STARLINK INCIDENT IS NOT WHAT WE THOUGHT: It never made sense. On Feb. 3rd, 2022, SpaceX launched a batch of 49 Starlinks to low-Earth orbit--something they had done many times before. This time was different, though. Almost immediately, dozens of the new satellites began to fall out of the sky.
At the time, SpaceX offered this explanation: "Unfortunately, the satellites deployed on Thursday (Feb. 3rd) were significantly impacted by a geomagnetic storm on Friday, (Feb. 4th)."
A more accurate statement might have read "...impacted by a very minor geomagnetic storm." The satellites flew into a storm that barely registered on NOAA scales: It was a G1, the weakest possible, unlikely to cause a mass decay of satellites. Something about "The Starlink Incident" was not adding up.
Space scientists Scott McIntosh and Robert Leamon of Lynker Space, Inc., have a new and different idea: "The Terminator did it," says McIntosh.
Not to be confused with the killer robot, McIntosh's Terminator is an event on the sun that helps explain the mysterious progression of solar cycles.
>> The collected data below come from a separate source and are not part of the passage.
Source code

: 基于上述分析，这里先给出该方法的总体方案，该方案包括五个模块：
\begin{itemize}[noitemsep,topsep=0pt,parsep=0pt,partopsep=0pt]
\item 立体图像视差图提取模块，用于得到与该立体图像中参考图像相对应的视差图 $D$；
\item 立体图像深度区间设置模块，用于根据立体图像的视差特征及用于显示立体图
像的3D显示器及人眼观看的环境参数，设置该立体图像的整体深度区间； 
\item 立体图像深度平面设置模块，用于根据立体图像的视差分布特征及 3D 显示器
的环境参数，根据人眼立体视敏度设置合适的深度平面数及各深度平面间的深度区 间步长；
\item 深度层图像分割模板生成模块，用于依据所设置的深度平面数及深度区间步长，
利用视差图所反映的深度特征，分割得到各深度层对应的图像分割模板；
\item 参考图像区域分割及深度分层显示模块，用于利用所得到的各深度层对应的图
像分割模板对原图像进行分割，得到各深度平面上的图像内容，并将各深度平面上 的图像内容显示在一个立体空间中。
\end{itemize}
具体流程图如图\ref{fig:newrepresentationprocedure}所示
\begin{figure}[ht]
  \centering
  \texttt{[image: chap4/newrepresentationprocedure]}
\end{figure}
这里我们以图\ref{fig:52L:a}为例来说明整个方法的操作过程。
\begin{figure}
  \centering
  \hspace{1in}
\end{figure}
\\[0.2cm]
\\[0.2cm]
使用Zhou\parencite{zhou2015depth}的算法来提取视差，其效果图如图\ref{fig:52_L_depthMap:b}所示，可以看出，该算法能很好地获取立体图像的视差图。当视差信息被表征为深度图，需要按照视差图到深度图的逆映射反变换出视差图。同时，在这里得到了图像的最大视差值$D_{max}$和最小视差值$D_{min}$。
Four centuries after Galileo discovered sunspots, researchers still cannot accurately predict the timing and strength of the sun's 11-year solar cycle. Even "11 years" isn't real; observed cycles vary from less than 9 years to more than 14 years long.
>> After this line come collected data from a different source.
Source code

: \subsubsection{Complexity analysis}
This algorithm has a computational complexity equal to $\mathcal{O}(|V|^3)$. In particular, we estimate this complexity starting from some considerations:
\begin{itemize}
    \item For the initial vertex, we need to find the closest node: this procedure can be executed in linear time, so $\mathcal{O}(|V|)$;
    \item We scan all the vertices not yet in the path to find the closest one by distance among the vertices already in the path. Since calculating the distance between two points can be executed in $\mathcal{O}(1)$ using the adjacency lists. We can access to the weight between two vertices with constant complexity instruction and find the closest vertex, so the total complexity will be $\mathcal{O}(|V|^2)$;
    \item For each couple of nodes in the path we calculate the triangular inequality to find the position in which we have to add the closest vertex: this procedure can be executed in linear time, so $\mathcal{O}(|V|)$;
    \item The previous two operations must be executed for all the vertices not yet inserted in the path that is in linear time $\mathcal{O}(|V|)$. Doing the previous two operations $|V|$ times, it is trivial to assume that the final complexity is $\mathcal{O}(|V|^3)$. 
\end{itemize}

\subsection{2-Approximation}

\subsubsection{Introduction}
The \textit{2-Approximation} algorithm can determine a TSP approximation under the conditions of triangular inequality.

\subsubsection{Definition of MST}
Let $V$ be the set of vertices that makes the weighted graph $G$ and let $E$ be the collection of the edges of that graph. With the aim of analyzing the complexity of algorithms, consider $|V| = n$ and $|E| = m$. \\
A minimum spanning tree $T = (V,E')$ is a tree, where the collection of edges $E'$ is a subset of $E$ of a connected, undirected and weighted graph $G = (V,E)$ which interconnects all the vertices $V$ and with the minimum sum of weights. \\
Above: Oppositely charged bands of magnetism march toward the sun's equator where they "terminate" one another, kickstarting the next solar cycle. [more]
McIntosh and Leamon realized that forecasters had been overlooking something. There is a moment that happens every 11 years or so when opposing magnetic fields from the sun's previous and upcoming solar cycles collide. They called this moment, which signals the death of the old cycle, "The Termination Event."
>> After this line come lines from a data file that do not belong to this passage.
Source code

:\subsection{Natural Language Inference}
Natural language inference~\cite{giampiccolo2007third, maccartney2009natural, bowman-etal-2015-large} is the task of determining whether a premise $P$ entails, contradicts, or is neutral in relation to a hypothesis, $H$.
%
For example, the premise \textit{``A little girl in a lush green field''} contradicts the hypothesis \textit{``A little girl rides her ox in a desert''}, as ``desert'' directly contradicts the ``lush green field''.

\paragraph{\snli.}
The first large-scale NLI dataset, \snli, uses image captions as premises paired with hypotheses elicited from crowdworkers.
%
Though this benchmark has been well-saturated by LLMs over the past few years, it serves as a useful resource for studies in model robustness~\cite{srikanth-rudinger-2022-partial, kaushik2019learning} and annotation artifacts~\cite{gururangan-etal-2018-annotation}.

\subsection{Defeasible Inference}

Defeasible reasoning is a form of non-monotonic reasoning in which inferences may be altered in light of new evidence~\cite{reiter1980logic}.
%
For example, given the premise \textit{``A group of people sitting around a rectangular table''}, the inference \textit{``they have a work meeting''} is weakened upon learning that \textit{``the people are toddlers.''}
After a Termination Event, the sun roars to life–"like a hot stove where someone suddenly turns the burner on," McIntosh likes to say. Solar ultraviolet radiation abruptly jumps to a higher level, heating the upper atmosphere and dramatically increasing aerodynamic drag on satellites.
This plot supports what McIntosh and Leamon are saying:
The histogram shows the number of objects falling out of Earth orbit each year since 1975. Vertical dashed lines mark Termination Events. There's an uptick in satellite decay around the time of every Terminator, none bigger than 2022.
As SpaceX was assembling the doomed Starlinks of Group 4-7 in early 2022, they had no idea that the Terminator Event had, in fact, just happened. Unwittingly, they launched the satellites into a radically altered near-space environment. "Some of our satellite partners said it was just pea soup up there," says Leamon.
SpaceX wasn't the only company hit hard. Capella Space also struggled in 2022 to keep its constellation of Synthetic Aperture Radar (SAR) satellites in orbit.
“The atmospheric density in low Earth orbit was 2 to 3 times more than expected,” wrote Capella Space's Scott Shambaugh in a paper entitled Doing Battle With the Sun. “This increase in drag threatened to prematurely de-orbit some of our spacecraft." Indeed, many did deorbit earlier than their 3-year design lifetimes.
The Terminator did it? It makes more sense than a tiny storm.